I don’t fucking want it to. I don’t. And don’t tell me I am being unreasonable, damn you. I have never feared death, ever, but now I am coming to the rather fierce revelation that I DO fear its’ aftermath. I have questions that only certain people can answer. Who do I turn to for wisdom and knowledge when they are gone? Not even 2 months ago I made the six-hour drive to visit my aunt and spend a few days with her. She has always been a creative person and we sat on the back patio for hours during that trip, sparking ideas off of each other and firing new ones based on the last one. She spoiled my children and we laughed together at their antics and she marveled at how much like my mother that I had become. We had grown-up conversation; something that I never would have imagined when I was 9 and running through her sprinklers in the yard or pleading for her to buy my favorite popsicles at the grocery. It’s now something that I look forward to with my own nieces and nephews…..

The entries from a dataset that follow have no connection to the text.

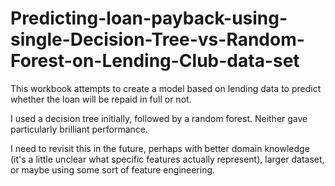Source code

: # Predicting-loan-payback-using-single-Decision-Tree-vs-Random-Forest-on-Lending-Club-data-set

This workbook attempts to create a model based on lending data to predict whether the loan will be repaid in full or not.<br>

I used a decision tree initially, followed by a random forest. Neither gave particularly brilliant performance. 

I need to revisit this in the future, perhaps with better domain knowledge (it's a little unclear what specific features actually represent), larger dataset, or maybe using some sort of feature engineering.
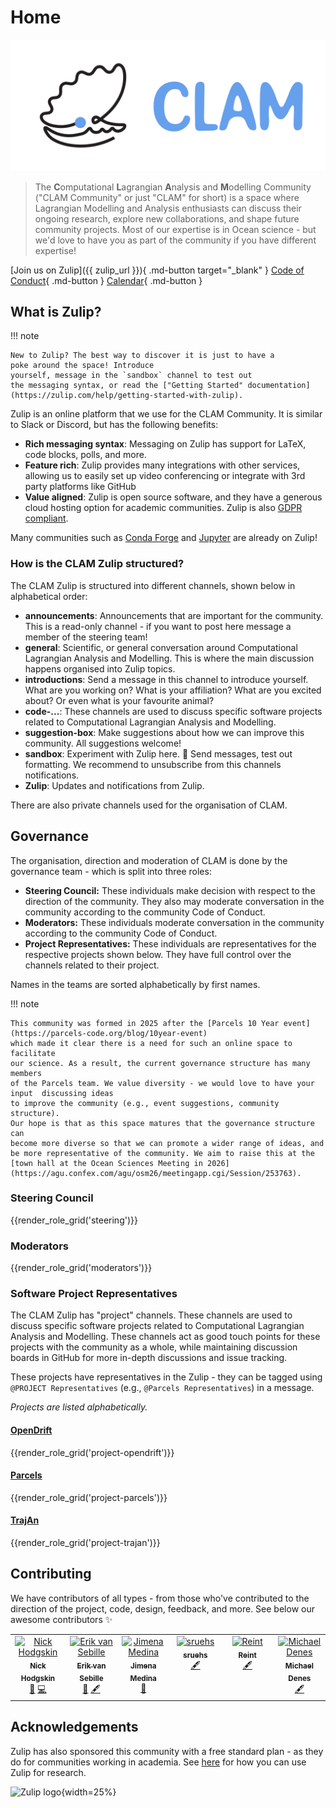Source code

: <style>
  .md-typeset h1,
  .md-content__button {
    display: none;
  }
</style>

# Home

![CLAM Community](./assets/branding/svg/clam-full-white-buffer.svg)

> The **C**omputational **L**agrangian **A**nalysis and **M**odelling Community ("CLAM Community" or just "CLAM" for short) is a space where Lagrangian Modelling and Analysis enthusiasts can discuss their ongoing research, explore new collaborations, and shape future community projects. Most of our expertise is in Ocean science - but we'd love to have you as part of the community if you have different expertise!

[Join us on Zulip]({{ zulip_url }}){ .md-button target="\_blank" }
[Code of Conduct](./code-of-conduct.md){ .md-button }
[Calendar](./calendar.md){ .md-button }

## What is Zulip?

!!! note

    New to Zulip? The best way to discover it is just to have a
    poke around the space! Introduce
    yourself, message in the `sandbox` channel to test out
    the messaging syntax, or read the ["Getting Started" documentation](https://zulip.com/help/getting-started-with-zulip).

Zulip is an online platform that we use for the CLAM Community. It is similar to Slack or Discord, but has the following benefits:

- **Rich messaging syntax**: Messaging on Zulip has support for LaTeX, code blocks, polls, and more.
- **Feature rich**: Zulip provides many integrations with other services, allowing us to easily set up video conferencing or integrate with 3rd party platforms like GitHub
- **Value aligned**: Zulip is open source software, and they have a generous cloud hosting option for academic communities. Zulip is also [GDPR compliant](https://zulip.com/help/gdpr-compliance).

Many communities such as [Conda Forge](https://conda-forge.zulipchat.com/) and [Jupyter](https://jupyter.zulipchat.com) are already on Zulip!

### How is the CLAM Zulip structured?

The CLAM Zulip is structured into different channels, shown below in alphabetical order:

- **announcements**: Announcements that are important for the community. This is a read-only channel - if you want to post here message a member of the steering team!
- **general**: Scientific, or general conversation around Computational Lagrangian Analysis and Modelling. This is where the main discussion happens organised into Zulip topics.
- **introductions**: Send a message in this channel to introduce yourself. What are you working on? What is your affiliation? What are you excited about? Or even what is your favourite animal?
- **code-...**: These channels are used to discuss specific software projects related to Computational Lagrangian Analysis and Modelling.
- **suggestion-box**: Make suggestions about how we can improve this community. All suggestions welcome!
- **sandbox**: Experiment with Zulip here. 🧪 Send messages, test out formatting. We recommend to unsubscribe from this channels notifications.
- **Zulip**: Updates and notifications from Zulip.

There are also private channels used for the organisation of CLAM.

## Governance

The organisation, direction and moderation of CLAM is done by the governance team - which is split into three roles:

- **Steering Council:** These individuals make decision with respect to the direction of the community. They also may moderate conversation in the community according to the community Code of Conduct.
- **Moderators:** These individuals moderate conversation in the community according to the community Code of Conduct.
- **Project Representatives:** These individuals are representatives for the respective projects shown below. They have full control over the channels related to their project.

Names in the teams are sorted alphabetically by first names.

!!! note

    This community was formed in 2025 after the [Parcels 10 Year event](https://parcels-code.org/blog/10year-event)
    which made it clear there is a need for such an online space to facilitate
    our science. As a result, the current governance structure has many members
    of the Parcels team. We value diversity - we would love to have your input  discussing ideas
    to improve the community (e.g., event suggestions, community structure).
    Our hope is that as this space matures that the governance structure can
    become more diverse so that we can promote a wider range of ideas, and
    be more representative of the community. We aim to raise this at the
    [town hall at the Ocean Sciences Meeting in 2026](https://agu.confex.com/agu/osm26/meetingapp.cgi/Session/253763).

### Steering Council

{{render_role_grid('steering')}}

### Moderators

{{render_role_grid('moderators')}}

### Software Project Representatives

The CLAM Zulip has "project" channels. These channels are used to discuss specific software projects related to Computational Lagrangian Analysis and Modelling. These channels act as good touch points for these projects with the community as a whole, while maintaining discussion boards in GitHub for more in-depth discussions and issue tracking.

These projects have representatives in the Zulip - they can be tagged using `@PROJECT Representatives` (e.g., `@Parcels Representatives`) in a message.

_Projects are listed alphabetically._

#### [OpenDrift](https://opendrift.github.io/)

{{render_role_grid('project-opendrift')}}

#### [Parcels](https://parcels-code.org/)

{{render_role_grid('project-parcels')}}

#### [TrajAn](https://github.com/OpenDrift/trajan)

{{render_role_grid('project-trajan')}}

## Contributing

We have contributors of all types - from those who've contributed to the direction of the project, code, design, feedback, and more. See below our awesome contributors ✨

<!-- ALL-CONTRIBUTORS-LIST:START - Do not remove or modify this section -->
<!-- prettier-ignore-start -->
<!-- markdownlint-disable -->
<table>
  <tbody>
    <tr>
      <td align="center" valign="top" width="14.28%"><a href="https://github.com/VeckoTheGecko"><img src="https://avatars.githubusercontent.com/u/36369090?v=4?s=100" width="100px;" alt="Nick Hodgskin"/><br /><sub><b>Nick Hodgskin</b></sub></a><br /><a href="#steering-VeckoTheGecko" title="Current or previous members of the project steering team.">🚣</a> <a href="https://github.com/CLAM-community/CLAM-community.github.io/commits?author=VeckoTheGecko" title="Code">💻</a></td>
      <td align="center" valign="top" width="14.28%"><a href="https://www.uu.nl/staff/EvanSebille"><img src="https://avatars.githubusercontent.com/u/14315062?v=4?s=100" width="100px;" alt="Erik van Sebille"/><br /><sub><b>Erik van Sebille</b></sub></a><br /><a href="#steering-erikvansebille" title="Current or previous members of the project steering team.">🚣</a> <a href="#content-erikvansebille" title="Content">🖋</a></td>
      <td align="center" valign="top" width="14.28%"><a href="https://github.com/jimena-medinarubio"><img src="https://avatars.githubusercontent.com/u/101462540?v=4?s=100" width="100px;" alt="Jimena Medina"/><br /><sub><b>Jimena Medina</b></sub></a><br /><a href="#design-jimena-medinarubio" title="Design">🎨</a></td>
      <td align="center" valign="top" width="14.28%"><a href="https://github.com/sruehs"><img src="https://avatars.githubusercontent.com/u/33282992?v=4?s=100" width="100px;" alt="sruehs"/><br /><sub><b>sruehs</b></sub></a><br /><a href="#content-sruehs" title="Content">🖋</a></td>
      <td align="center" valign="top" width="14.28%"><a href="https://github.com/reint-fischer"><img src="https://avatars.githubusercontent.com/u/33000433?v=4?s=100" width="100px;" alt="Reint"/><br /><sub><b>Reint</b></sub></a><br /><a href="#content-reint-fischer" title="Content">🖋</a></td>
      <td align="center" valign="top" width="14.28%"><a href="https://github.com/michaeldenes"><img src="https://avatars.githubusercontent.com/u/1852917?v=4?s=100" width="100px;" alt="Michael Denes"/><br /><sub><b>Michael Denes</b></sub></a><br /><a href="#content-michaeldenes" title="Content">🖋</a></td>
    </tr>
  </tbody>
</table>

<!-- markdownlint-restore -->
<!-- prettier-ignore-end -->

<!-- ALL-CONTRIBUTORS-LIST:END -->

## Acknowledgements

Zulip has also sponsored this community with a free standard plan - as they do for communities working in academia. See [here](https://zulip.com/for/research/) for how you can use Zulip for research.

![Zulip logo](https://raw.githubusercontent.com/zulip/zulip/c31a23d589780b641de86e10311cc1bca40717c8/static/images/logo/zulip-org-logo.svg){width=25%}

So I get off the phone and call my father. In preparation for that call, I tuck my sorrow and shakiness away neatly, so that he doesn’t think that my calling him is to pirate him emotionally. We just haven’t talked in so long and I want nothing to sully it. Something does anyway. He is himself.

As well-off as I would like to be (hell, merely financially stable would be GREAT), I realize that money doesn’t buy everything. Here is an open question to him that he will never see: When are you gonna wise up, old man? Is it gonna be before or after I am as unavailable to you??? You see, I have wants, but I truly want for nothing. I wish you understood just what you were/are passing up.

And by the way, I have standards of my OWN and in a pure sense they are FAR SUPERIOR to YOURS.